Errico Malatesta, syndicalism and violence


Errico Malatesta (1853 – 1932) was an Italian libertarian communist / social anarchist. He spent a large part of his life in exile from “his homeland” of Italy and altogether spent more than ten years in prison.

Already in 1907, he was less interested in syndicalism than many of the social anarchists were.

Murray Bookchin :
Malatesta insisted that syndicalism could be regarded only as a means, and an imperfect means at that, since it was based on a rigid class conception of society which ignored the fact that the interests of the workers varied so much that "sometimes workers are economically and morally much nearer to the bourgeoisie than to the proletariat." . . . The extreme syndicalists, in Malatesta's view, were seeking an illusory economic solidarity instead of a real moral solidarity...

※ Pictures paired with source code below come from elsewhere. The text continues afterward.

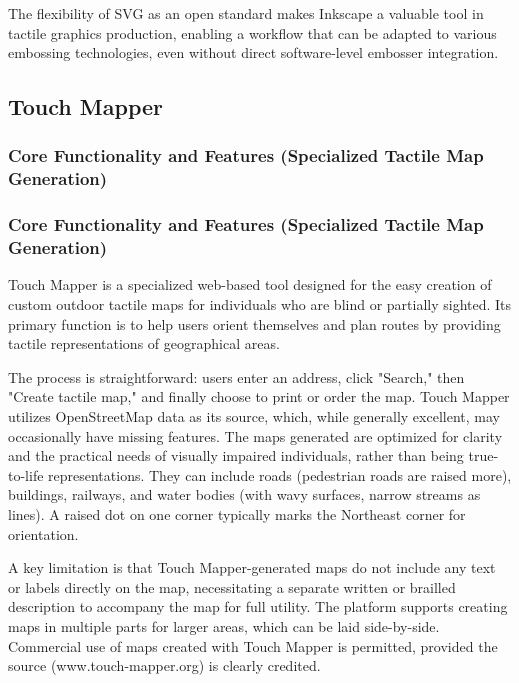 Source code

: The flexibility of SVG as an open standard makes Inkscape a valuable tool in tactile graphics production, enabling a workflow that can be adapted to various embossing technologies, even without direct software-level embosser integration. \cite{ProBlindCreate}

\subsection{Touch Mapper}

\subsubsection{Core Functionality and Features (Specialized Tactile Map Generation)}

\subsubsection{Core Functionality and Features (Specialized Tactile Map Generation)}

Touch Mapper is a specialized web-based tool designed for the easy creation of custom outdoor tactile maps for individuals who are blind or partially sighted. \cite{AELData,NYUWorkflow,Ability2AccessTSS} Its primary function is to help users orient themselves and plan routes by providing tactile representations of geographical areas. \cite{AELData,NYUWorkflow}

The process is straightforward: users enter an address, click "Search," then "Create tactile map," and finally choose to print or order the map. \cite{NYUWorkflow} Touch Mapper utilizes OpenStreetMap data as its source, which, while generally excellent, may occasionally have missing features. \cite{AELData} The maps generated are optimized for clarity and the practical needs of visually impaired individuals, rather than being true-to-life representations. \cite{AELData} They can include roads (pedestrian roads are raised more), buildings, railways, and water bodies (with wavy surfaces, narrow streams as lines). \cite{AELData} A raised dot on one corner typically marks the Northeast corner for orientation. \cite{AELData,Ability2AccessTSS}

A key limitation is that Touch Mapper-generated maps do not include any text or labels directly on the map, necessitating a separate written or brailled description to accompany the map for full utility. \cite{AELData,Ability2AccessTSS} The platform supports creating maps in multiple parts for larger areas, which can be laid side-by-side. \cite{AELData} Commercial use of maps created with Touch Mapper is permitted, provided the source (www.touch-mapper.org) is clearly credited. \cite{AELData}

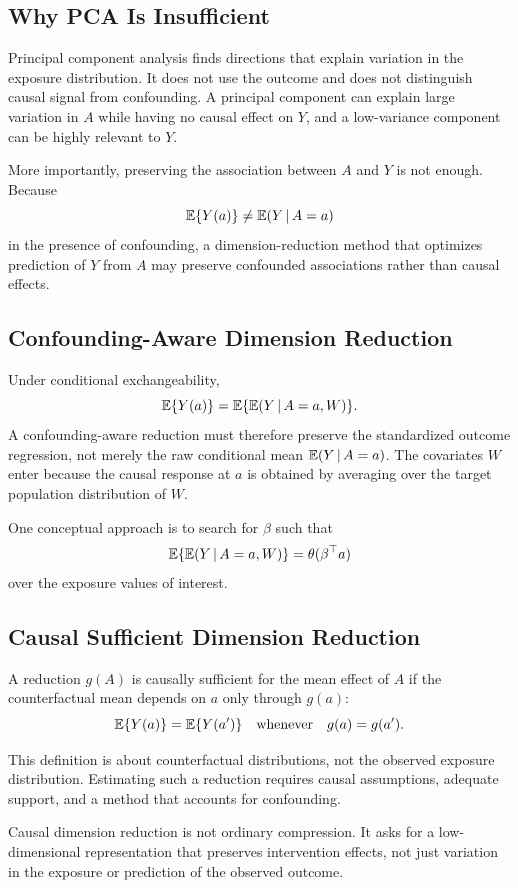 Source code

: \subsection{Why PCA Is Insufficient}

Principal component analysis finds directions that explain variation in the
exposure distribution. It does not use the outcome and does not distinguish
causal signal from confounding. A principal component can explain large
variation in $A$ while having no causal effect on $Y$, and a low-variance
component can be highly relevant to $Y$.

More importantly, preserving the association between $A$ and $Y$ is not enough.
Because
\[
  \E\{\Ya{a}\}\ne \E(Y\given A=a)
\]
in the presence of confounding, a dimension-reduction method that optimizes
prediction of $Y$ from $A$ may preserve confounded associations rather than
causal effects.

\subsection{Confounding-Aware Dimension Reduction}

Under conditional exchangeability,
\[
  \E\{\Ya{a}\}=\E\{\E(Y\given A=a,W)\}.
\]
A confounding-aware reduction must therefore preserve the standardized outcome
regression, not merely the raw conditional mean $\E(Y\given A=a)$. The
covariates $W$ enter because the causal response at $a$ is obtained by averaging
over the target population distribution of $W$.

One conceptual approach is to search for $\beta$ such that
\[
  \E\{\E(Y\given A=a,W)\}
  =
  \theta(\beta^\top a)
\]
over the exposure values of interest.

\subsection{Causal Sufficient Dimension Reduction}

\begin{definition}
A reduction $g(A)$ is causally sufficient for the mean effect of $A$ if the
counterfactual mean depends on $a$ only through $g(a)$:
\[
  \E\{\Ya{a}\}=\E\{\Ya{a'}\}
  \quad\text{whenever}\quad g(a)=g(a').
\]
\end{definition}

This definition is about counterfactual distributions, not the observed exposure
distribution. Estimating such a reduction requires causal assumptions, adequate
support, and a method that accounts for confounding.

\begin{keyidea}
Causal dimension reduction is not ordinary compression. It asks for a
low-dimensional representation that preserves intervention effects, not just
variation in the exposure or prediction of the observed outcome.
\end{keyidea}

He also had a more moral view on violence than libertarian syndicalism.

I will quote Errico Malatesta four times:

Anarchists are opposed to violence; everybody knows that. The main plank of anarchism is the removal of violence from human relations…

It is abundantly clear that violence is needed to resist the violence of the adversary, and we must advocate and prepare it, if we do not wish the present situation of slavery in disguise, in which most of humanity finds itself, to continue and worsen. But violence contains within itself the danger of transforming the revolution into a brutal struggle without the light of an ideal and without possibilities of a beneficial outcome; and for this reason one must stress the moral aims of the movement, and the need, and the duty, to contain violence within the limits of strict necessity.

We do not say that violence is good when we use it and harmful when others use it against us. We say that violence is justifiable, good and 'moral,' as well as a duty when it is used in one's own defence and that of others, against the demands of those who believe in violence; it is evil and 'immoral' if it serves to violate the freedom of others …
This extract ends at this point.